··· DATA SECTION
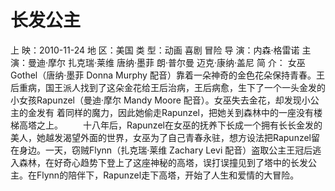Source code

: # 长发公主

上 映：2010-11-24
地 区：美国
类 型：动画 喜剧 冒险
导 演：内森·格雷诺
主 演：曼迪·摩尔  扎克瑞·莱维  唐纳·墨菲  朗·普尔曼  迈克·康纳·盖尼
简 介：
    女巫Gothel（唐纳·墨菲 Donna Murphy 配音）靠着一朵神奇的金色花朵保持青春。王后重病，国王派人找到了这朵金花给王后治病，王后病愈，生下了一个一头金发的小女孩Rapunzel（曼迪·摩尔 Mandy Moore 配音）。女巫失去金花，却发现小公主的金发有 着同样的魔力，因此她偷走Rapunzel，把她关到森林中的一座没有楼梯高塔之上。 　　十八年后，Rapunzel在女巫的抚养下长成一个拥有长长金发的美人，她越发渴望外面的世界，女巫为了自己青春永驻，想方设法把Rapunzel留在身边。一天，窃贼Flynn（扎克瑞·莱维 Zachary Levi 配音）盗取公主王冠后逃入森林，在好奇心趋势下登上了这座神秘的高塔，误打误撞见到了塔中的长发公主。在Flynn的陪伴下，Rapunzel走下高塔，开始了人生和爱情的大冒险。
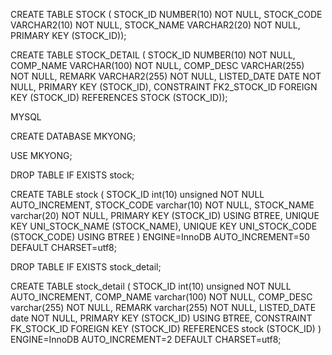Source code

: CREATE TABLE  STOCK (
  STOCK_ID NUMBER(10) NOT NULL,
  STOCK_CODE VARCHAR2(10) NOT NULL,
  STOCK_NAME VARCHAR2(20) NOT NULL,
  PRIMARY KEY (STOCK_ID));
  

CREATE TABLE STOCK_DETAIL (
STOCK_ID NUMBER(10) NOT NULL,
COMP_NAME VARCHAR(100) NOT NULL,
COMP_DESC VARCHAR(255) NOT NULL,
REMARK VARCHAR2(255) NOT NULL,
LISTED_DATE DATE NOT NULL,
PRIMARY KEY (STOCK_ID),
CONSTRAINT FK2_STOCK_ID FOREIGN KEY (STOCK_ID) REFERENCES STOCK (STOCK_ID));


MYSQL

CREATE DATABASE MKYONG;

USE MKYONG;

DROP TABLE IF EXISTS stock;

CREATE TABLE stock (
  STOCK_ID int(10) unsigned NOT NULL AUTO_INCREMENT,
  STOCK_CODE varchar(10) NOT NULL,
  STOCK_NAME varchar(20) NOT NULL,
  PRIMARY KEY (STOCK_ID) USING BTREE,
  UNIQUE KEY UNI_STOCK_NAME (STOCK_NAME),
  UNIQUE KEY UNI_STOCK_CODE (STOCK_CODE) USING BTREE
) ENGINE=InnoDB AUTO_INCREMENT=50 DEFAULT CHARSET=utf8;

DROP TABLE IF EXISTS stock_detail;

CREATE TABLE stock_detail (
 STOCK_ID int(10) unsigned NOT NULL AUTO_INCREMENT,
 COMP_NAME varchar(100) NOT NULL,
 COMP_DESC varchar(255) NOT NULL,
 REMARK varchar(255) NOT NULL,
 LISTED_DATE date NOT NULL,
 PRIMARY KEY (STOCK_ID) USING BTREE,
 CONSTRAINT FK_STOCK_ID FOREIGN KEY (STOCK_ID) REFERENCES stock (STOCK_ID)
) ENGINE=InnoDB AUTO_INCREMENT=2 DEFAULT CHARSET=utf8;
······
··· DATA SECTION
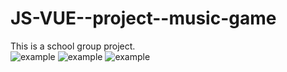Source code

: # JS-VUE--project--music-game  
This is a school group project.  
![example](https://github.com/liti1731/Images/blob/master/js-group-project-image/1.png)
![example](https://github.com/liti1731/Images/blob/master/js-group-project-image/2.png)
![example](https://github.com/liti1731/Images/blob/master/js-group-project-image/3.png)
······
WHAT YOU ARE ASKED TO DO
All that should be written out is the stretch of lines above between the one holding "PRIMARY KEY (STOCK_ID));" and the one holding "AUTO_INCREMENT=2 DEFAULT CHARSET=utf8;", inclusive, exactly as given.

RESPONSE BOX
  PRIMARY KEY (STOCK_ID));
  

CREATE TABLE STOCK_DETAIL (
STOCK_ID NUMBER(10) NOT NULL,
COMP_NAME VARCHAR(100) NOT NULL,
COMP_DESC VARCHAR(255) NOT NULL,
REMARK VARCHAR2(255) NOT NULL,
LISTED_DATE DATE NOT NULL,
PRIMARY KEY (STOCK_ID),
CONSTRAINT FK2_STOCK_ID FOREIGN KEY (STOCK_ID) REFERENCES STOCK (STOCK_ID));


MYSQL

CREATE DATABASE MKYONG;

USE MKYONG;

DROP TABLE IF EXISTS stock;

CREATE TABLE stock (
  STOCK_ID int(10) unsigned NOT NULL AUTO_INCREMENT,
  STOCK_CODE varchar(10) NOT NULL,
  STOCK_NAME varchar(20) NOT NULL,
  PRIMARY KEY (STOCK_ID) USING BTREE,
  UNIQUE KEY UNI_STOCK_NAME (STOCK_NAME),
  UNIQUE KEY UNI_STOCK_CODE (STOCK_CODE) USING BTREE
) ENGINE=InnoDB AUTO_INCREMENT=50 DEFAULT CHARSET=utf8;

DROP TABLE IF EXISTS stock_detail;

CREATE TABLE stock_detail (
 STOCK_ID int(10) unsigned NOT NULL AUTO_INCREMENT,
 COMP_NAME varchar(100) NOT NULL,
 COMP_DESC varchar(255) NOT NULL,
 REMARK varchar(255) NOT NULL,
 LISTED_DATE date NOT NULL,
 PRIMARY KEY (STOCK_ID) USING BTREE,
 CONSTRAINT FK_STOCK_ID FOREIGN KEY (STOCK_ID) REFERENCES stock (STOCK_ID)
) ENGINE=InnoDB AUTO_INCREMENT=2 DEFAULT CHARSET=utf8;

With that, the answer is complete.